Ecouter ensemble les personnes, prendre le temps de l’accueil mutuel et de la réflexion, c’est ce que nous avons fait grâce aux Carrefours et à la conférence, ainsi que lors des longs moments de prière commune. Il est révolu le temps des rencontres prudentes où l’on échange courtoisement des informations, sans plus ! Nous avons besoin de travailler ensemble sérieusement pour comprendre les réalités actuelles qui constituent le champ de la mission. Et quand les moyens nous sont offerts d’oeuvrer ainsi, quel bonheur !

MARDI :

Des Instituts parlent de leurs expériences et recherches pour accueillir des jeunes aujourd’hui ; ensuite c’est le théologien de la Vie Religieuse Michel RONDET, qui précise la nature de l’appel à la vie religieuse, selon l’Evangile. Même démarche donc.

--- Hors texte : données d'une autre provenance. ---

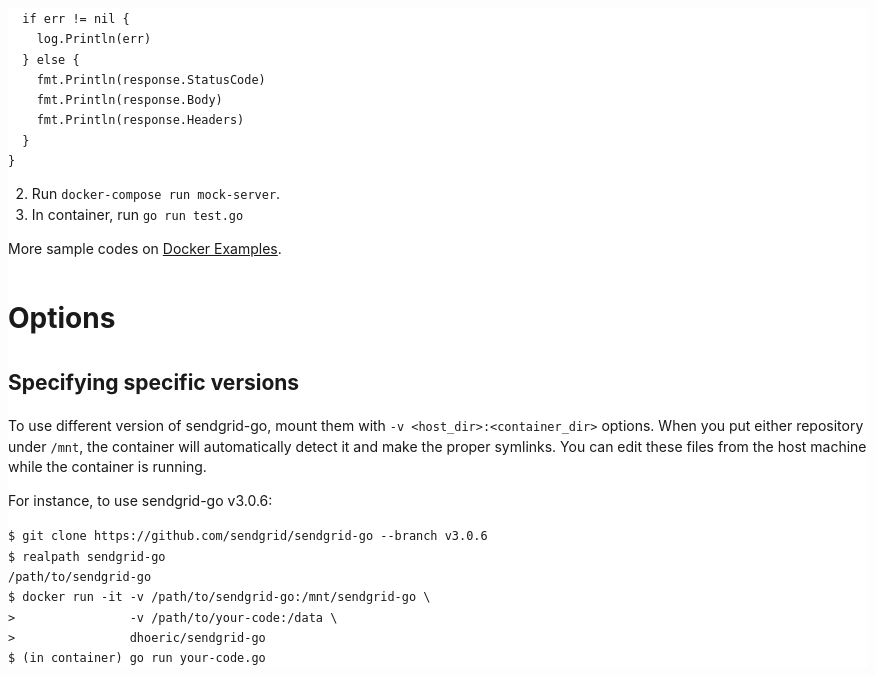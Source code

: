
 ```
  if err != nil {
    log.Println(err)
  } else {
    fmt.Println(response.StatusCode)
    fmt.Println(response.Body)
    fmt.Println(response.Headers)
  }
}
```
2. Run `docker-compose run mock-server`.
3. In container, run `go run test.go`

More sample codes on [Docker Examples](/docker/examples).


# Options
## Specifying specific versions
To use different version of sendgrid-go, mount them with `-v <host_dir>:<container_dir>` options. When you put either repository under `/mnt`, the container will automatically detect it and make the proper symlinks. You can edit these files from the host machine while the container is running.

For instance, to use sendgrid-go v3.0.6:
```
$ git clone https://github.com/sendgrid/sendgrid-go --branch v3.0.6
$ realpath sendgrid-go
/path/to/sendgrid-go
$ docker run -it -v /path/to/sendgrid-go:/mnt/sendgrid-go \
>                -v /path/to/your-code:/data \
>                dhoeric/sendgrid-go
$ (in container) go run your-code.go
```
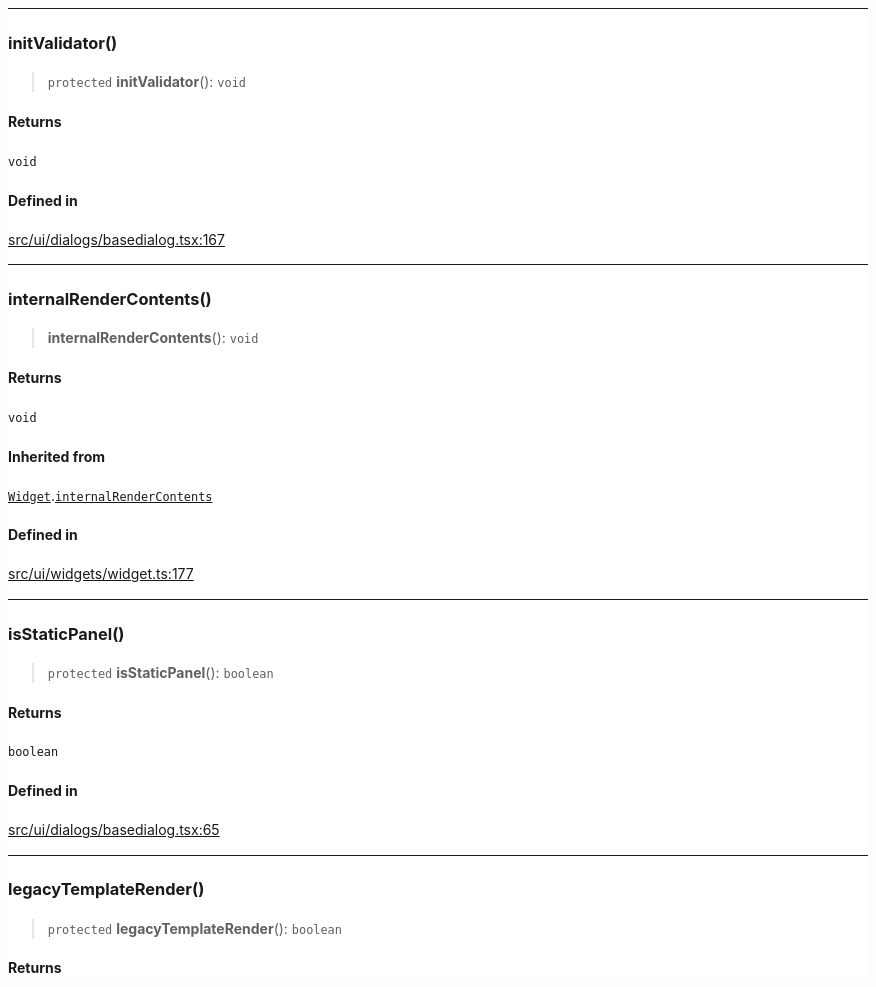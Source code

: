 ***

### initValidator()

> `protected` **initValidator**(): `void`

#### Returns

`void`

#### Defined in

[src/ui/dialogs/basedialog.tsx:167](https://github.com/serenity-is/serenity/blob/master/packages/corelib/src/ui/dialogs/basedialog.tsx#L167)

***

### internalRenderContents()

> **internalRenderContents**(): `void`

#### Returns

`void`

#### Inherited from

[`Widget`](Widget.md).[`internalRenderContents`](Widget.md#internalrendercontents)

#### Defined in

[src/ui/widgets/widget.ts:177](https://github.com/serenity-is/serenity/blob/master/packages/corelib/src/ui/widgets/widget.ts#L177)

***

### isStaticPanel()

> `protected` **isStaticPanel**(): `boolean`

#### Returns

`boolean`

#### Defined in

[src/ui/dialogs/basedialog.tsx:65](https://github.com/serenity-is/serenity/blob/master/packages/corelib/src/ui/dialogs/basedialog.tsx#L65)

***

### legacyTemplateRender()

> `protected` **legacyTemplateRender**(): `boolean`

#### Returns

Nous prenons le temps de découvrir des réalités bien particulières afin d’entrer dans la réflexion pour situer les enjeux aussi clairement que possible.

C’est alors que nous abordions un temps fort de la session : le dialogue avec des membres de Communautés nouvelles.

Soigneusement préparée, cette confrontation vigoureuse et franche a permis de poser des questions bien réelles et de parler en confiance, balayant les ombres vaines et négatives de la méfiance et du soupçon, de l’ignorance ou de la séduction.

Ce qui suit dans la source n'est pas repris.